◆ Task item
Report the number of lines below in which the word "googleusercontent" occurs. Nothing else is needed.

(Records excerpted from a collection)
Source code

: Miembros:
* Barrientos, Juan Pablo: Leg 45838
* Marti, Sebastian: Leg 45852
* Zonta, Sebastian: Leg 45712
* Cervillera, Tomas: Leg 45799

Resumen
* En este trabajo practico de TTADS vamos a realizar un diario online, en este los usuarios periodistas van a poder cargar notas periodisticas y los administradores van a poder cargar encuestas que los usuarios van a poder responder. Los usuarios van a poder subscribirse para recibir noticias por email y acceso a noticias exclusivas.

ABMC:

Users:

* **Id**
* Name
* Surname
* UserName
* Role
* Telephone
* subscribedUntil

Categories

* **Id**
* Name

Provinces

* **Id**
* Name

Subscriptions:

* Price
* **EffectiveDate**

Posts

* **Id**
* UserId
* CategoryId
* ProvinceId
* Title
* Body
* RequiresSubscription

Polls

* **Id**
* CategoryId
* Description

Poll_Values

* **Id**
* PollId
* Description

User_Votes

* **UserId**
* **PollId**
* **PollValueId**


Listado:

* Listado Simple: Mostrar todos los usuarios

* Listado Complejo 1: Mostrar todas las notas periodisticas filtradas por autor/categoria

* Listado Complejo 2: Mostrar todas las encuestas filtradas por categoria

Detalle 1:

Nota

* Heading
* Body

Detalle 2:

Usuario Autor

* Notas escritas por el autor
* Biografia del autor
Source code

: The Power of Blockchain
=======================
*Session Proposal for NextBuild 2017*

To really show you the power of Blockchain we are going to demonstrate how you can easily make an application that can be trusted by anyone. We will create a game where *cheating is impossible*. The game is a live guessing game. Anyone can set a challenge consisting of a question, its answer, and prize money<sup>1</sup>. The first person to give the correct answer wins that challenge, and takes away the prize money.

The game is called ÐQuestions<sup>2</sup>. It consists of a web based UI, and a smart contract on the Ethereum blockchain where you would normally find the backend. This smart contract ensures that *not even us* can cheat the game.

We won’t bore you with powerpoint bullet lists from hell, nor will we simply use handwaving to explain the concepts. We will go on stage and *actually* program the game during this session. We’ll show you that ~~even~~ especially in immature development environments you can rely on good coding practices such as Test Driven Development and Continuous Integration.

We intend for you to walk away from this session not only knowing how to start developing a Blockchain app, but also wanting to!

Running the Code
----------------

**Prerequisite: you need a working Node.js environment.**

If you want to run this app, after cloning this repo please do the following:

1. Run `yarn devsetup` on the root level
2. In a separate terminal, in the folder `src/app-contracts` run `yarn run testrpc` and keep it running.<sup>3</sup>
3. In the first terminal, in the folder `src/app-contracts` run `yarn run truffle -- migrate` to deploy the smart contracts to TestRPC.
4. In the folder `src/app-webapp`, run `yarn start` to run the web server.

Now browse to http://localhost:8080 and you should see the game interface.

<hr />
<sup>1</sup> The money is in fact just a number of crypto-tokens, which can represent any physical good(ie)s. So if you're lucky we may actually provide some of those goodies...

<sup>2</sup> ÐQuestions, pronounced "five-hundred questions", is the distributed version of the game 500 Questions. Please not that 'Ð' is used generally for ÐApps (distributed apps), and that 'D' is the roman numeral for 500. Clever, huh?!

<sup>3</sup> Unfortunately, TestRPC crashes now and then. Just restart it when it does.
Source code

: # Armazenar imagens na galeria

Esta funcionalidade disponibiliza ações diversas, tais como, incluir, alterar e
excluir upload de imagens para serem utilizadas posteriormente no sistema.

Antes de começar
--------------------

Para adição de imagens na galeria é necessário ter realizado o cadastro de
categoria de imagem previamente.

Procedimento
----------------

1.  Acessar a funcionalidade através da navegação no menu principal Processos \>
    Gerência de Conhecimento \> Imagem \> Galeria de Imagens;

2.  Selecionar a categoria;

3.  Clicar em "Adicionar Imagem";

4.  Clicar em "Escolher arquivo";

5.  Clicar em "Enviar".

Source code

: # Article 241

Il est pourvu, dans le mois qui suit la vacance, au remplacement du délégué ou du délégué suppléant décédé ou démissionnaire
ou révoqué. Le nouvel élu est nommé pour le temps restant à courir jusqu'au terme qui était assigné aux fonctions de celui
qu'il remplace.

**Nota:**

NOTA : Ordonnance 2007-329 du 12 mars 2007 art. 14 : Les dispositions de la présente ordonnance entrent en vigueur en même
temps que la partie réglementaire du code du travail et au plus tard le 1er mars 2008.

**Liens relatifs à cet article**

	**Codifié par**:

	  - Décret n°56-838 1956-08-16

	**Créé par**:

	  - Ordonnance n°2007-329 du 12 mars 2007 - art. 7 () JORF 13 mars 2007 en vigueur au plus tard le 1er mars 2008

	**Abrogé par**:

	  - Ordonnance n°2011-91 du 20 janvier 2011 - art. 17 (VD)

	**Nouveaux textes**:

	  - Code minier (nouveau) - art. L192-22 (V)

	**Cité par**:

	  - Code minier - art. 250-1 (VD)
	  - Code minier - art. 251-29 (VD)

---

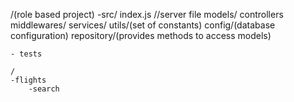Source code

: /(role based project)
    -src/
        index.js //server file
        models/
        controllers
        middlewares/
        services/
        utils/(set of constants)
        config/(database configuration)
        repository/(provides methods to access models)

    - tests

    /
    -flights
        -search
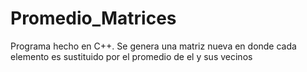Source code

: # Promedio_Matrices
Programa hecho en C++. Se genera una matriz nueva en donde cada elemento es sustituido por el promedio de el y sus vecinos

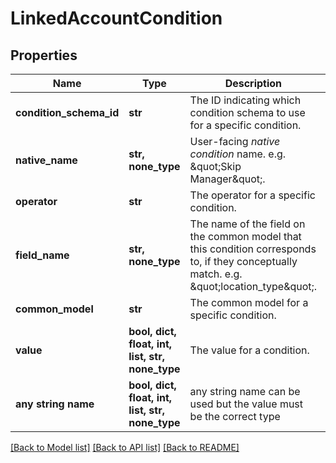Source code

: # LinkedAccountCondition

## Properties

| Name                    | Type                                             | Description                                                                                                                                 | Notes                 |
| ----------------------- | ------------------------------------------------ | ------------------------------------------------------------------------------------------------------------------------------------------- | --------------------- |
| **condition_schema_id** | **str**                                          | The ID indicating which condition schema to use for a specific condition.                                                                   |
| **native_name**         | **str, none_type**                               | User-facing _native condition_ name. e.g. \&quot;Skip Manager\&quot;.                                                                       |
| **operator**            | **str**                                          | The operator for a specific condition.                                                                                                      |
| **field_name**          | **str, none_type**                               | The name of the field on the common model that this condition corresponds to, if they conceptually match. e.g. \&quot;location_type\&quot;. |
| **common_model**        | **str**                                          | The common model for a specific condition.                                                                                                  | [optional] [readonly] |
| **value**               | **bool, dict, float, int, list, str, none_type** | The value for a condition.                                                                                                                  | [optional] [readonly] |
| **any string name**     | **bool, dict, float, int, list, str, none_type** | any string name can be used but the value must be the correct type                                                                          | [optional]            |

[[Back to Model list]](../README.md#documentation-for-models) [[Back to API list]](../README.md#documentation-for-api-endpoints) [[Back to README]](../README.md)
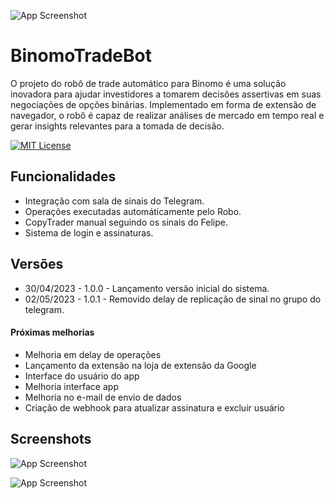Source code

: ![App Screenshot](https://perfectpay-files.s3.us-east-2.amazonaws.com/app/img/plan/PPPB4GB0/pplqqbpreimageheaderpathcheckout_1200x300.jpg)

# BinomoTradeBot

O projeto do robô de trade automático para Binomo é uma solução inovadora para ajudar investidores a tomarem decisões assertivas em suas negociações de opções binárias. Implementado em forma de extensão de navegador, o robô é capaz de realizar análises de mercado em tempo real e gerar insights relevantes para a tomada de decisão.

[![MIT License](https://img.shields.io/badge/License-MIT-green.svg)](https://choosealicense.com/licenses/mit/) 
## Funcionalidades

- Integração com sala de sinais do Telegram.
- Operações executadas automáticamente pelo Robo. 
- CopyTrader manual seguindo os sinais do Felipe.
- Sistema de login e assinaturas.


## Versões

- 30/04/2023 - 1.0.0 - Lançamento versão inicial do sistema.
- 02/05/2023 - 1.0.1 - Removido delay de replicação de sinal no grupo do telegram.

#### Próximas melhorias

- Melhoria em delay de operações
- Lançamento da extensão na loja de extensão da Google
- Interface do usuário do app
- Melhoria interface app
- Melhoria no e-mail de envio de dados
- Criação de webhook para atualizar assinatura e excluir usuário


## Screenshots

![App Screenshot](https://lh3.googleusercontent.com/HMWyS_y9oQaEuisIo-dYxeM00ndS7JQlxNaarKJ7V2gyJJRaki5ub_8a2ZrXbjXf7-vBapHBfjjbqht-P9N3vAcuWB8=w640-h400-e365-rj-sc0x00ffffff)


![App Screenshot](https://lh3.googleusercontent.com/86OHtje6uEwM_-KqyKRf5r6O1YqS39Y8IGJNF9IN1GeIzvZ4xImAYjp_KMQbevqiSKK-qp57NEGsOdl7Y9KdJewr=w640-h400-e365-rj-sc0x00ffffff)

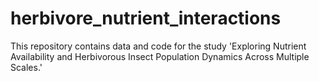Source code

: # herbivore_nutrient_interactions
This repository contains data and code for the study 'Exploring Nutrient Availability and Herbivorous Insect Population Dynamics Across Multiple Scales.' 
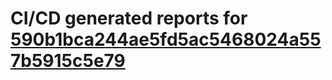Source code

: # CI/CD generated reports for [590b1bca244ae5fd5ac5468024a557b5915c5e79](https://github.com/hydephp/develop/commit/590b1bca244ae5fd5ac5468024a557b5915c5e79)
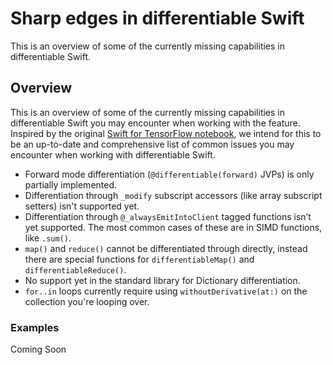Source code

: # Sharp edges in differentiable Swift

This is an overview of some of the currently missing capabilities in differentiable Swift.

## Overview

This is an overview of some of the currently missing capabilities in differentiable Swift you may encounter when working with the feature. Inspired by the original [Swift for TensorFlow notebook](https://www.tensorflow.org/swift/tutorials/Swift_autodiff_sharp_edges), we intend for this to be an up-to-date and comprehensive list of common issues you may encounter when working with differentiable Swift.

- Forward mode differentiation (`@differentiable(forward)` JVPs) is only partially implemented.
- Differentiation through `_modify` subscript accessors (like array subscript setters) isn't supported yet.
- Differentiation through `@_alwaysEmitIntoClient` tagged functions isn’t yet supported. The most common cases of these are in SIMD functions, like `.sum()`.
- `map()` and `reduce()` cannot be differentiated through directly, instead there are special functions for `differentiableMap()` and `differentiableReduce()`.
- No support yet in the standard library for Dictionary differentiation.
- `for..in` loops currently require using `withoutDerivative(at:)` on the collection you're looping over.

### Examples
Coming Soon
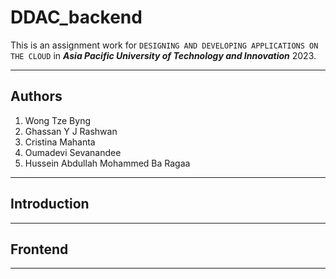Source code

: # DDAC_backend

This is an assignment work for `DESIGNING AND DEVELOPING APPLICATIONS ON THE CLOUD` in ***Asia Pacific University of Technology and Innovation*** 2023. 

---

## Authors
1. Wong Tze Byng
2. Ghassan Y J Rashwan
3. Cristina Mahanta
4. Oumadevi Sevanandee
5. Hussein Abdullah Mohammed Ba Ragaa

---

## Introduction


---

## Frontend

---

◆ Task response
2